Archive for the ‘comentário sobre o site’ Category

Vidráguas ao dia do Livro, este cidadão de sempres…

O que é Vidráguas, a não ser uma busca diária entre Livros?
VIDRAGUAS
Sabedores de que os primeiros livros eram feitos em barro, e que os primeiros manuscritos são raros. Numa tentativa de reaproximar mundos, leitor e obra, com este trabalho, busco tecer uma analogia entre o nascimento do livro ao nascimento de um humano. Os dois têm como ponto de partida uma Escritura, isto é, um tempo e um espaço, um Corpo Físico e Simbólico.

Segundo a Bíblia, é do barro que surge uma cópia divina do que seria, ideologicamente, a invenção do humano. Já, a Ciência nos anuncia que “é um Humano que construirá o próprio humano”. Portanto, uma vez que tudo que nasce está para ser transformado, se poderia dizer que quem diz cópia diz erro. Seja através da criatividade, seja através do próprio tempo, se poderia conjecturar que um Livro é uma porta, um trabalho, um berço para que outros renasçam.

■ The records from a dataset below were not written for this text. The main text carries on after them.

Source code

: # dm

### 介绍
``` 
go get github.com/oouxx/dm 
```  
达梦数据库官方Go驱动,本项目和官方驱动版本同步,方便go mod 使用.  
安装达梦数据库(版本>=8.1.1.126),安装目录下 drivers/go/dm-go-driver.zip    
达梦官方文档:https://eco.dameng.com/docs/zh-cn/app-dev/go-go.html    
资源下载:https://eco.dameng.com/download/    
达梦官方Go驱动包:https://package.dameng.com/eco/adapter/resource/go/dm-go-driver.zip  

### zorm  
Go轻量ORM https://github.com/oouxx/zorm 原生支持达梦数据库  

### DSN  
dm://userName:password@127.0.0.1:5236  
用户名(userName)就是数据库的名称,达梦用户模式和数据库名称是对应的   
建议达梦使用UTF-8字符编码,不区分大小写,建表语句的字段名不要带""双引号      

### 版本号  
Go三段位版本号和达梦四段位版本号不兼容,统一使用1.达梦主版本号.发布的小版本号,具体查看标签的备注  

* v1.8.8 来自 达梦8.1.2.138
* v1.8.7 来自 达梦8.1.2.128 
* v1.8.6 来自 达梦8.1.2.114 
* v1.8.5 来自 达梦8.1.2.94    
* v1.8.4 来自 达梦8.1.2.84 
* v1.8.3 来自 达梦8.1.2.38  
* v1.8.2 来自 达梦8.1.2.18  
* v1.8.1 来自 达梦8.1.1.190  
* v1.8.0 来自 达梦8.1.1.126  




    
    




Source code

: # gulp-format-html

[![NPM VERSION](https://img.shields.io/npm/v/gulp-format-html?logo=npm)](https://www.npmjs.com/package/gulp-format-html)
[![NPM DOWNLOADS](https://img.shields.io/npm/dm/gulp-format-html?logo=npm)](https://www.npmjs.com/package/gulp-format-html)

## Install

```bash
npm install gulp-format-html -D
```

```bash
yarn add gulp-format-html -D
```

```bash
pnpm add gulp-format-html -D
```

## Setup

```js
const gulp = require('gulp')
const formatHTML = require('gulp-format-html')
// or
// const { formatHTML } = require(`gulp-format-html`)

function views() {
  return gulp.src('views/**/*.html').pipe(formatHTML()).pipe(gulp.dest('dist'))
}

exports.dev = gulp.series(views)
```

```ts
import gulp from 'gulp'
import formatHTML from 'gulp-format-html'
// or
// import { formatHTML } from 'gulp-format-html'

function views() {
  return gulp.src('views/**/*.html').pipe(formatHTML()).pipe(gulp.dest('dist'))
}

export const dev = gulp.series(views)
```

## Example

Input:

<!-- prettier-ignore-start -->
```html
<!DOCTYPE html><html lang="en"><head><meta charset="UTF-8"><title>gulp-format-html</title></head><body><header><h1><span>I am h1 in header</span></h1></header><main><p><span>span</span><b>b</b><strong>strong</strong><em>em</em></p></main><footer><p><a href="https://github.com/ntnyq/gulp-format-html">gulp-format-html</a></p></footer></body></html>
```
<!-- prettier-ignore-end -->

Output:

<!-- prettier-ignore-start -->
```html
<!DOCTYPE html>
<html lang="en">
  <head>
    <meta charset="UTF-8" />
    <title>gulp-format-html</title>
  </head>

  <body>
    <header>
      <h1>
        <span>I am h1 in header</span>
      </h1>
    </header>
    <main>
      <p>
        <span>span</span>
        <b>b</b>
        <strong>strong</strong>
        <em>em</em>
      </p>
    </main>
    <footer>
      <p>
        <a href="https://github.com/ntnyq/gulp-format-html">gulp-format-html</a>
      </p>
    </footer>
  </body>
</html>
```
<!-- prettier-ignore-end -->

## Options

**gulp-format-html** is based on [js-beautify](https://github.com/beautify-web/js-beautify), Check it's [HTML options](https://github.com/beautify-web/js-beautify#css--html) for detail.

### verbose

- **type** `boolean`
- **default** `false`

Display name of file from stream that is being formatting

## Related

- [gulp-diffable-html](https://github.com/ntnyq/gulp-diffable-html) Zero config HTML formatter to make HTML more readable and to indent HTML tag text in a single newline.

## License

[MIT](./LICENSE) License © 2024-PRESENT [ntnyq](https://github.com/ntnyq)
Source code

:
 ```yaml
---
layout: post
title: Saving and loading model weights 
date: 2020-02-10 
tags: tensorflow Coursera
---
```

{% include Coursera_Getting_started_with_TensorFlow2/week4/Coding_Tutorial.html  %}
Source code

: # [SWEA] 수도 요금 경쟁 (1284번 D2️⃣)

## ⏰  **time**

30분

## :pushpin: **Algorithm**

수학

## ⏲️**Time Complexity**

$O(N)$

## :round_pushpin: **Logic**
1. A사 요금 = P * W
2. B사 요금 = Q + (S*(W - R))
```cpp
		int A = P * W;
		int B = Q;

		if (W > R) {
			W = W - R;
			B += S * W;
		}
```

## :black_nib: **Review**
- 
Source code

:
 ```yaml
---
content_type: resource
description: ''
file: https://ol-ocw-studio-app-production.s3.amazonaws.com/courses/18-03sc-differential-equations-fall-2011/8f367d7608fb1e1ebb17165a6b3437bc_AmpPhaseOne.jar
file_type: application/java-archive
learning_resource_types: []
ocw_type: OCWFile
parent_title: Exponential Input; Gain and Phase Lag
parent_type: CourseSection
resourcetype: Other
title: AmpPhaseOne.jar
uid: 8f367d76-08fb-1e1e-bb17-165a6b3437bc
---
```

Então, para que um Livro nasça, mais além da imaginação e da inventividade que é atribuída ao autor, necessita-se de uma aproximação do leitor à Obra Literária, uma vida tecida entre vidas. Independente da idade, ao abrir um Livro sempre estaremos diante de um jovem leitor.
Os livros, as leituras vão além: aproximam pólos distantes: Oriente e Ocidente. Jovens e velhos. Gerações. Sincronia e diacronia unem o que acreditamos ser possível: imagem – palavra – em ação, levando-nos a rever o próprio espaço e o tempo de quem os lê, de quem os escreve ou os escuta.
Entrecruzam culturas, gêneros literários que, além da narrativa, vão caracterizando funções míticas do próprio mito, o Livro, uma materialidade que nos move a rever a Linguagem e, seguindo o que nos diz Umberto Eco, argumentam-nos a “emendar-se continuamente como uma prática recomendável”.

Cada capítulo, traz uma cena às palavras que vão sendo colocadas. E uma vez que o simbólico, vai se identificando com a própria existência. Percebemos que em qualquer linguagem, este mesmo simbólico é arte que nos subverte, porque ao nos contrapor fenômenos, culturas, muito diversas entre si, também nos hibridiza, aproximando-nos para não seguirmos lendo de uma maneira ingênua, propiciando-nos uma nova maneira de ler, emitiremos alguns erros, porém erros para seguirem cruzando caminhos.
Lendo, vamos percebendo que a Escritura é um trabalho, onde o duplo sentido deve ser decifrado. Tendo em conta a alteridade que nos leva à metáfora que não pertence à ordem do simbólico já que ela é uma criação, uma comparação mental, e será ela quem nos deslocará às múltiplas interpretações e a outras re-significações.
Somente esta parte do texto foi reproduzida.